Top of Supplied records

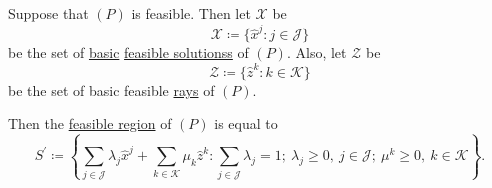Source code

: \begin{theorem}\label{thm:representation-theorem}
	Suppose that \((P)\) is feasible. Then let \(\mathcal{X}\) be
	\[
		\mathcal{X} \coloneqq \{\hat{x}^j \colon j\in \mathcal{J}\}
	\]
	be the set of \hyperref[def:basic-solution]{basic} \hyperref[def:feasible-solution]{feasible solutionss} of \((P)\). Also, let \(\mathcal{Z}\) be
	\[
		\mathcal{Z}\coloneqq \{\hat{z}^k\colon k\in \mathcal{K}\}
	\]
	be the set of basic feasible \hyperref[def:ray]{rays} of \((P)\).

	Then the \hyperref[def:feasible-region]{feasible region} of \((P)\) is equal to
	\[
		S^\prime\coloneqq \left\{\sum\limits_{j\in\mathcal{J}} \lambda_{j} \hat{x}^j + \sum\limits_{k\in\mathcal{K}}\mu_k \hat{z}^k\colon \sum\limits_{j\in\mathcal{J}}\lambda_{j} = 1;\ \lambda_{j}\geq 0,\ j\in \mathcal{J};\ \mu^k\geq 0,\ k\in \mathcal{K}\right\}.
	\]
\end{theorem}
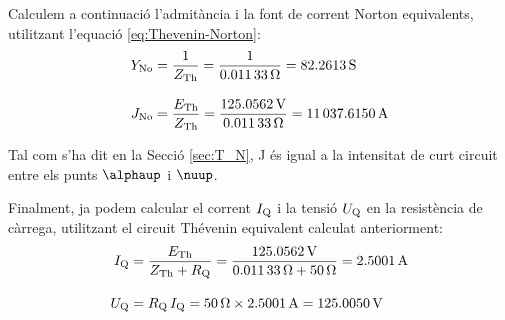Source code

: \begin{exemple}
Calculem a continuaci\'{o} l'admit\`{a}ncia i la font de corrent  Norton equivalents, utilitzant
l'equaci\'{o} \eqref{eq:Thevenin-Norton}:
\begin{align*}
    Y_\mathrm{No} &= \frac{1}{Z_\mathrm{Th}} = \frac{1}{\SI{0,01133}{\ensuremath{\mathrm{\Omega}}}} = \SI{82,2613}{S}
    \\[2ex]
    J_\mathrm{No} &= \frac{E_\mathrm{Th}}{Z_\mathrm{Th}} =
    \frac{\SI{125,0562}{V}}{\SI{0,01133}{\ensuremath{\mathrm{\Omega}}}}= \SI{11037,6150}{A}
\end{align*}

Tal com s'ha dit en la Secci\'{o} \ref{sec:T_N}, J \'{e}s igual a la
intensitat de curt circuit entre els punts $\alphaup$ i $\nuup$.

Finalment, ja podem calcular el corrent $I_\mathrm{Q}$ i la tensi\'{o} $U_\mathrm{Q}$ en la
resist\`{e}ncia de c\`{a}rrega, utilitzant el circuit Th\'{e}venin equivalent calculat anteriorment:
\begin{align*}
    I_\mathrm{Q} &= \frac{E_\mathrm{Th}}{Z_\mathrm{Th} + R_\mathrm{Q}} = \frac{\SI{125,0562}{V}}
    {\SI{0,01133}{\ensuremath{\mathrm{\Omega}}} + \SI{50}{\ensuremath{\mathrm{\Omega}}}} = \SI{2,5001}{A} \\[2ex]
    U_\mathrm{Q} &=  R_\mathrm{Q} \,I_\mathrm{Q} = \SI{50}{\ensuremath{\mathrm{\Omega}}} \times \SI{2,5001}{A} =
    \SI{125,0050}{V}
\end{align*}

\end{exemple}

Bottom of Supplied records

• _How to complete this task_
Return all records exactly; no pictures.

• _Answer space_
Source code

: \begin{theorem}\label{thm:representation-theorem}
	Suppose that \((P)\) is feasible. Then let \(\mathcal{X}\) be
	\[
		\mathcal{X} \coloneqq \{\hat{x}^j \colon j\in \mathcal{J}\}
	\]
	be the set of \hyperref[def:basic-solution]{basic} \hyperref[def:feasible-solution]{feasible solutionss} of \((P)\). Also, let \(\mathcal{Z}\) be
	\[
		\mathcal{Z}\coloneqq \{\hat{z}^k\colon k\in \mathcal{K}\}
	\]
	be the set of basic feasible \hyperref[def:ray]{rays} of \((P)\).

	Then the \hyperref[def:feasible-region]{feasible region} of \((P)\) is equal to
	\[
		S^\prime\coloneqq \left\{\sum\limits_{j\in\mathcal{J}} \lambda_{j} \hat{x}^j + \sum\limits_{k\in\mathcal{K}}\mu_k \hat{z}^k\colon \sum\limits_{j\in\mathcal{J}}\lambda_{j} = 1;\ \lambda_{j}\geq 0,\ j\in \mathcal{J};\ \mu^k\geq 0,\ k\in \mathcal{K}\right\}.
	\]
\end{theorem}
Source code

: \begin{exemple}
Calculem a continuaci\'{o} l'admit\`{a}ncia i la font de corrent  Norton equivalents, utilitzant
l'equaci\'{o} \eqref{eq:Thevenin-Norton}:
\begin{align*}
    Y_\mathrm{No} &= \frac{1}{Z_\mathrm{Th}} = \frac{1}{\SI{0,01133}{\ensuremath{\mathrm{\Omega}}}} = \SI{82,2613}{S}
    \\[2ex]
    J_\mathrm{No} &= \frac{E_\mathrm{Th}}{Z_\mathrm{Th}} =
    \frac{\SI{125,0562}{V}}{\SI{0,01133}{\ensuremath{\mathrm{\Omega}}}}= \SI{11037,6150}{A}
\end{align*}

Tal com s'ha dit en la Secci\'{o} \ref{sec:T_N}, J \'{e}s igual a la
intensitat de curt circuit entre els punts $\alphaup$ i $\nuup$.

Finalment, ja podem calcular el corrent $I_\mathrm{Q}$ i la tensi\'{o} $U_\mathrm{Q}$ en la
resist\`{e}ncia de c\`{a}rrega, utilitzant el circuit Th\'{e}venin equivalent calculat anteriorment:
\begin{align*}
    I_\mathrm{Q} &= \frac{E_\mathrm{Th}}{Z_\mathrm{Th} + R_\mathrm{Q}} = \frac{\SI{125,0562}{V}}
    {\SI{0,01133}{\ensuremath{\mathrm{\Omega}}} + \SI{50}{\ensuremath{\mathrm{\Omega}}}} = \SI{2,5001}{A} \\[2ex]
    U_\mathrm{Q} &=  R_\mathrm{Q} \,I_\mathrm{Q} = \SI{50}{\ensuremath{\mathrm{\Omega}}} \times \SI{2,5001}{A} =
    \SI{125,0050}{V}
\end{align*}

\end{exemple}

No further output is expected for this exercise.